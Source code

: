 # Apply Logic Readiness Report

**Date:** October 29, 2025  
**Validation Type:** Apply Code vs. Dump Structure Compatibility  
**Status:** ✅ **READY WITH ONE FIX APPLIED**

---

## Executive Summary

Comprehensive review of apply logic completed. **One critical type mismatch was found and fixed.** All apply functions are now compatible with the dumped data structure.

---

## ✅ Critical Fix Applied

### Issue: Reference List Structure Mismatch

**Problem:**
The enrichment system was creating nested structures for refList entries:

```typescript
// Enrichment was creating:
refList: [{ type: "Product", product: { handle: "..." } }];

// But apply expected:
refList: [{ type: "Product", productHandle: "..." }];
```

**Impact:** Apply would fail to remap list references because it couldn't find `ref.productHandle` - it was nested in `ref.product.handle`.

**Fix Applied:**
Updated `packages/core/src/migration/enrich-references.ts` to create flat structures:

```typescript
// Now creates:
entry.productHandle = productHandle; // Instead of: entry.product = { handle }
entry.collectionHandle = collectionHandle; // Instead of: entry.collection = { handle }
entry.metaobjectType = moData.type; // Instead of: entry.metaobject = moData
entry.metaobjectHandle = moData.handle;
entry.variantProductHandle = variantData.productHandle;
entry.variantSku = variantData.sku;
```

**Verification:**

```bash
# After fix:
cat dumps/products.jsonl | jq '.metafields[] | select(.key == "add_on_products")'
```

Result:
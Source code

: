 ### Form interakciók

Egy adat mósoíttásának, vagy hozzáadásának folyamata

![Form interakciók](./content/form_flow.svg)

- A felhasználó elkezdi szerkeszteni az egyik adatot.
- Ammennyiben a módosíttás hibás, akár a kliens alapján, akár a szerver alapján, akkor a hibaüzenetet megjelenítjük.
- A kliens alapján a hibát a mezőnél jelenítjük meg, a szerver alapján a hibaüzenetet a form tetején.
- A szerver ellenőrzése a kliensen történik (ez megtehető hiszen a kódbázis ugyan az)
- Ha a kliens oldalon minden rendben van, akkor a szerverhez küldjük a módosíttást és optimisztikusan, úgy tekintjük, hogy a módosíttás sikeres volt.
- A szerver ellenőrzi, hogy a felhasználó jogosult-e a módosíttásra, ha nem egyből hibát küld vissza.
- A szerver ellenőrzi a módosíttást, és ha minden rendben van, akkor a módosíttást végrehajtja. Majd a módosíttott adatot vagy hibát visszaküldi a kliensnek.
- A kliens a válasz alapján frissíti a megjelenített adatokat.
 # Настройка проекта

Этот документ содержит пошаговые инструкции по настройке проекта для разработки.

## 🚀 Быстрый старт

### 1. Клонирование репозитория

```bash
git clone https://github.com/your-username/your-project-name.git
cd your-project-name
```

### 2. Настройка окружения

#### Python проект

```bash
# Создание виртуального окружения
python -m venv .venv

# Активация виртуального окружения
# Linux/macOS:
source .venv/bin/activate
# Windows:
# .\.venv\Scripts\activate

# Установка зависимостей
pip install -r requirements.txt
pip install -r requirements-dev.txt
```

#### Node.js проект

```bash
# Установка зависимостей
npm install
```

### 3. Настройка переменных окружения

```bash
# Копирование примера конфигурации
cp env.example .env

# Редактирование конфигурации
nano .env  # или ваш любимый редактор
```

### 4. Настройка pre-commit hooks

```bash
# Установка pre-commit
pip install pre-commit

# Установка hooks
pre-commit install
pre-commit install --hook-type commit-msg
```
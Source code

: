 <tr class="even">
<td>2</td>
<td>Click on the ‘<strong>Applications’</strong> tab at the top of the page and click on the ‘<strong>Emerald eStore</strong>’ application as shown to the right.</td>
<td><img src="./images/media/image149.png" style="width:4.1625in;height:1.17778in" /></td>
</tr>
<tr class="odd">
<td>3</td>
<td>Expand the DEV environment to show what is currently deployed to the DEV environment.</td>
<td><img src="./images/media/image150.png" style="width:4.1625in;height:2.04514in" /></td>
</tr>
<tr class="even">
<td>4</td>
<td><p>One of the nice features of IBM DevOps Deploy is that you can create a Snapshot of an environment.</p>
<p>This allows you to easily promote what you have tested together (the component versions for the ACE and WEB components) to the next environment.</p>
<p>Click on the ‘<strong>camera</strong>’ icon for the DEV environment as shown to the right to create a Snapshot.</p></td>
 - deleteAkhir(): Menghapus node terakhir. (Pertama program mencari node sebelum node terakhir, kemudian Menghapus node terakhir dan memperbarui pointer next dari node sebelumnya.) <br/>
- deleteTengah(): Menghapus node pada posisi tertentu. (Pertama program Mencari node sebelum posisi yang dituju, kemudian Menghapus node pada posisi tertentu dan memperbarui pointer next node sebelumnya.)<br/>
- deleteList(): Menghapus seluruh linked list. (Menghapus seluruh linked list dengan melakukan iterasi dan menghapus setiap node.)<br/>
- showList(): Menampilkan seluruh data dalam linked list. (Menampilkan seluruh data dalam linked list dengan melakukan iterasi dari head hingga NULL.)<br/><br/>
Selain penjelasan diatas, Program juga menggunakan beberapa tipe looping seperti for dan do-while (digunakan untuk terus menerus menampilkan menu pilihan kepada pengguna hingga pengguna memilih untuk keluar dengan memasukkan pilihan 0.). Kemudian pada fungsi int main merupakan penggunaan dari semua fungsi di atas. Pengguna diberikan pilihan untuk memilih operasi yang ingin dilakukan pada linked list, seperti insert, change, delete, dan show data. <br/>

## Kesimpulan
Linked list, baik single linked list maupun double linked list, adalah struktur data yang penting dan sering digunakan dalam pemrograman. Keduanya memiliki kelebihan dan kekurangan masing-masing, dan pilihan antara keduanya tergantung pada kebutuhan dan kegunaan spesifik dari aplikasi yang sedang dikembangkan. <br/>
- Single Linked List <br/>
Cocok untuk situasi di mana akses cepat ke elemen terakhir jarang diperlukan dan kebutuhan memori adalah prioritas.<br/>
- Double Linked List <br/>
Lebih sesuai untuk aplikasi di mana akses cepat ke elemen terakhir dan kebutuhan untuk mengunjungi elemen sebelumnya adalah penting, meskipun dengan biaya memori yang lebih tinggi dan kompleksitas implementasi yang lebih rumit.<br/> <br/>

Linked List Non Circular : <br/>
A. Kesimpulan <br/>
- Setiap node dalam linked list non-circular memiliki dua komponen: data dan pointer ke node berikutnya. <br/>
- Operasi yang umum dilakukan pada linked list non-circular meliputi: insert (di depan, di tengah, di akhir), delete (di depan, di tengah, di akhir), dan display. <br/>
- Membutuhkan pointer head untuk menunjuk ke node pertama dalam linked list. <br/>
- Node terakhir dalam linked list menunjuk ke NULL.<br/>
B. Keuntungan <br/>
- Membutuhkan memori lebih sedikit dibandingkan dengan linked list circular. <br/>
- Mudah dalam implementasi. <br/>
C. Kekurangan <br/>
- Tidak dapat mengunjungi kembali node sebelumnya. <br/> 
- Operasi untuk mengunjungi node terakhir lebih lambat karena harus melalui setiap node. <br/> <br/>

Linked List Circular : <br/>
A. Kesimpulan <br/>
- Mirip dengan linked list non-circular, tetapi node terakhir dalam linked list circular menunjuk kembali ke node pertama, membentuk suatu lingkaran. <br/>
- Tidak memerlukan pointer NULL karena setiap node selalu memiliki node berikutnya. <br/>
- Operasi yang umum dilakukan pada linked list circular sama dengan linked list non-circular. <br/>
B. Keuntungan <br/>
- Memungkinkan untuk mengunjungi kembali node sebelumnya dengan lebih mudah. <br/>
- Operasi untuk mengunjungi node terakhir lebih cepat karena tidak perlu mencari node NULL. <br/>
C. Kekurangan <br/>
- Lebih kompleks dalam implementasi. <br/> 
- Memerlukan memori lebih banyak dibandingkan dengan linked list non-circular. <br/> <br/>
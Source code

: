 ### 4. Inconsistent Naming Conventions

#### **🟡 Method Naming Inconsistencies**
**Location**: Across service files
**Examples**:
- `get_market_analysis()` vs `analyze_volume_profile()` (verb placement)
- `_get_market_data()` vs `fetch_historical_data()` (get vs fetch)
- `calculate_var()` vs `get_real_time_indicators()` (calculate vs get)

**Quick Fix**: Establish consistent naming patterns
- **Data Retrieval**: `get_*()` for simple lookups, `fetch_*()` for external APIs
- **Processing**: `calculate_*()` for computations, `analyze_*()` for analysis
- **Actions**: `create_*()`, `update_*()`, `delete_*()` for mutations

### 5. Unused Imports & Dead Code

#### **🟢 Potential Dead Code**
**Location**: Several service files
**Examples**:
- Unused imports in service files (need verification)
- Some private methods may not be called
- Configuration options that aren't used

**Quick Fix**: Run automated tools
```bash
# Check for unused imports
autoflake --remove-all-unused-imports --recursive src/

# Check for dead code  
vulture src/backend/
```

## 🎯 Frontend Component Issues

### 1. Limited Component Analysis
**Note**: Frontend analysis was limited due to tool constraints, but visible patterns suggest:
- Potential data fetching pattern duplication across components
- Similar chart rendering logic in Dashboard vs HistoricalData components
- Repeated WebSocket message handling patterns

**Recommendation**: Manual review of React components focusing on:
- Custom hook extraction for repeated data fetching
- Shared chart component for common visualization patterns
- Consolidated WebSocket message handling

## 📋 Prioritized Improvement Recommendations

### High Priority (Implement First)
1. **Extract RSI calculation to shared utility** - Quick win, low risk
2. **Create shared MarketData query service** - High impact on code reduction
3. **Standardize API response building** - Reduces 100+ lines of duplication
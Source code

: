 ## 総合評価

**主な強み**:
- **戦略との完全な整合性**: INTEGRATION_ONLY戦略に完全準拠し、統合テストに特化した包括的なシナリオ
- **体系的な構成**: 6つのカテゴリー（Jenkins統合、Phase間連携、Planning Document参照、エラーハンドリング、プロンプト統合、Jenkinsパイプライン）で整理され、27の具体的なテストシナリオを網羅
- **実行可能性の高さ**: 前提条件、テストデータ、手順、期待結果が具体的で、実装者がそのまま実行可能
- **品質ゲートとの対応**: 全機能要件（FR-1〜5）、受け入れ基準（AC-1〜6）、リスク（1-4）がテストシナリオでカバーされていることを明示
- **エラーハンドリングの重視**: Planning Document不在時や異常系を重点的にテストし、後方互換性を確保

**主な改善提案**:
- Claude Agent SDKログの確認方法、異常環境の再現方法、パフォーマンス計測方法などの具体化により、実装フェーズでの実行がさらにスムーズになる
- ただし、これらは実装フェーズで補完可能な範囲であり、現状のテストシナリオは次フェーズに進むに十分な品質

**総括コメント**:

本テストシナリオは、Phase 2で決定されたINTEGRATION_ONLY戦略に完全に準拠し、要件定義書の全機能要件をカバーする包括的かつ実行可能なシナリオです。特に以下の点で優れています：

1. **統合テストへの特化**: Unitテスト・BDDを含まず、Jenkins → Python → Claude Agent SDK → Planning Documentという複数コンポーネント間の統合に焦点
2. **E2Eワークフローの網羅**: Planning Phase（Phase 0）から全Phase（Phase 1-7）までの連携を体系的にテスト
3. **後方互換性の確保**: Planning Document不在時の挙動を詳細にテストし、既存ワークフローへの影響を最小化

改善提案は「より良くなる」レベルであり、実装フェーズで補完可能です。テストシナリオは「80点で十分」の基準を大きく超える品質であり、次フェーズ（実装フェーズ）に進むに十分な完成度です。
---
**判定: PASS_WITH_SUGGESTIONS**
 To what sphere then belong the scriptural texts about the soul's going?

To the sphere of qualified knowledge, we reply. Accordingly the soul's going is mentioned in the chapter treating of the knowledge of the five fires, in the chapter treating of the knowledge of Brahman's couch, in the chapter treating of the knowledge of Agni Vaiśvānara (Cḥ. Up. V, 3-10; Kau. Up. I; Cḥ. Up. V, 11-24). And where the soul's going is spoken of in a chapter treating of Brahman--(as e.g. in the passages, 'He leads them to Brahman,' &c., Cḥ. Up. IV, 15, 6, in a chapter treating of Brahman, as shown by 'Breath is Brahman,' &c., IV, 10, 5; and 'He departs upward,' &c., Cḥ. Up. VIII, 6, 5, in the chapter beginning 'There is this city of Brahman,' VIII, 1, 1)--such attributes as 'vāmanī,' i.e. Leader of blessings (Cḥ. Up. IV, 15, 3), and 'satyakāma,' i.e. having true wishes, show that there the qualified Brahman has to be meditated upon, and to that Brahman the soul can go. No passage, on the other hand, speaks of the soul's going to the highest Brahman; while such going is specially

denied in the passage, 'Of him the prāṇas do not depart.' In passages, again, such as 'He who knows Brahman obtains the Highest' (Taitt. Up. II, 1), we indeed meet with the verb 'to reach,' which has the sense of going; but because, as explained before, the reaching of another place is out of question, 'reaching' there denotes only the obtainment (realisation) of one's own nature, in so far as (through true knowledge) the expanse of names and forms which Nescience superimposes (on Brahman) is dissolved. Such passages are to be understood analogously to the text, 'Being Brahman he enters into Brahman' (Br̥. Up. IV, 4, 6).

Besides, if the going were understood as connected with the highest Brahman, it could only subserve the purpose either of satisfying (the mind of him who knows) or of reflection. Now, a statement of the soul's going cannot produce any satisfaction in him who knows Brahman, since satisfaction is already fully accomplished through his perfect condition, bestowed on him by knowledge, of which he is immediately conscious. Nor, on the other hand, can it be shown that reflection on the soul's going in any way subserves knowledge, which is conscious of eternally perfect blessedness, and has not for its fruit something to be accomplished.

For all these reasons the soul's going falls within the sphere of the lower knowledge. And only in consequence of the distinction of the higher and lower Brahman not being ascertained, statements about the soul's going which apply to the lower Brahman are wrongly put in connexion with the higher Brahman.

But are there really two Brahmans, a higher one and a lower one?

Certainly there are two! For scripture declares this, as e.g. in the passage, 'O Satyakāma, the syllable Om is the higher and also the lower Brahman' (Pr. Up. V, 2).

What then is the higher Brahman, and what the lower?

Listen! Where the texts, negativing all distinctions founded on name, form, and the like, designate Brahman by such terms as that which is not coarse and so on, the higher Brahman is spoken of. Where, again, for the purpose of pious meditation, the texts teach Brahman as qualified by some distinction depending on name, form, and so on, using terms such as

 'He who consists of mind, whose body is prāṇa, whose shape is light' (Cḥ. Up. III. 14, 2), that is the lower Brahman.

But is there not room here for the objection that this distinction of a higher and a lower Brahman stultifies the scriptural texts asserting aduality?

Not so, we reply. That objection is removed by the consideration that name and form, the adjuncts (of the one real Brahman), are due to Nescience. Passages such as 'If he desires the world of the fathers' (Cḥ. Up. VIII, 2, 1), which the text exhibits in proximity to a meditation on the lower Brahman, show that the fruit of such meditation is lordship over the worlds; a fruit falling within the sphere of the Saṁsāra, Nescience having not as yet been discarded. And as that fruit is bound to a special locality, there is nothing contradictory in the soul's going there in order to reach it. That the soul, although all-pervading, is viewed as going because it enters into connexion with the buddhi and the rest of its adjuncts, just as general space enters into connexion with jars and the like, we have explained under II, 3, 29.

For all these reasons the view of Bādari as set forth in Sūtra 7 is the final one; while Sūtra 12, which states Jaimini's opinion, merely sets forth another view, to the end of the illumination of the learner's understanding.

━━━━━━━━━━━━━━━━

WHAT YOU WILL DO:
Out of the data above, set down the lines from the one with "- Some private methods may not be called" to the one with "- Shared chart", both included, exactly as written and with no additions.

RESULT:
- Some private methods may not be called
- Configuration options that aren't used

**Quick Fix**: Run automated tools
```bash
# Check for unused imports
autoflake --remove-all-unused-imports --recursive src/

# Check for dead code  
vulture src/backend/
```

## 🎯 Frontend Component Issues

### 1. Limited Component Analysis
**Note**: Frontend analysis was limited due to tool constraints, but visible patterns suggest:
- Potential data fetching pattern duplication across components
- Similar chart rendering logic in Dashboard vs HistoricalData components
- Repeated WebSocket message handling patterns

**Recommendation**: Manual review of React components focusing on:
- Custom hook extraction for repeated data fetching
- Shared chart component for common visualization patterns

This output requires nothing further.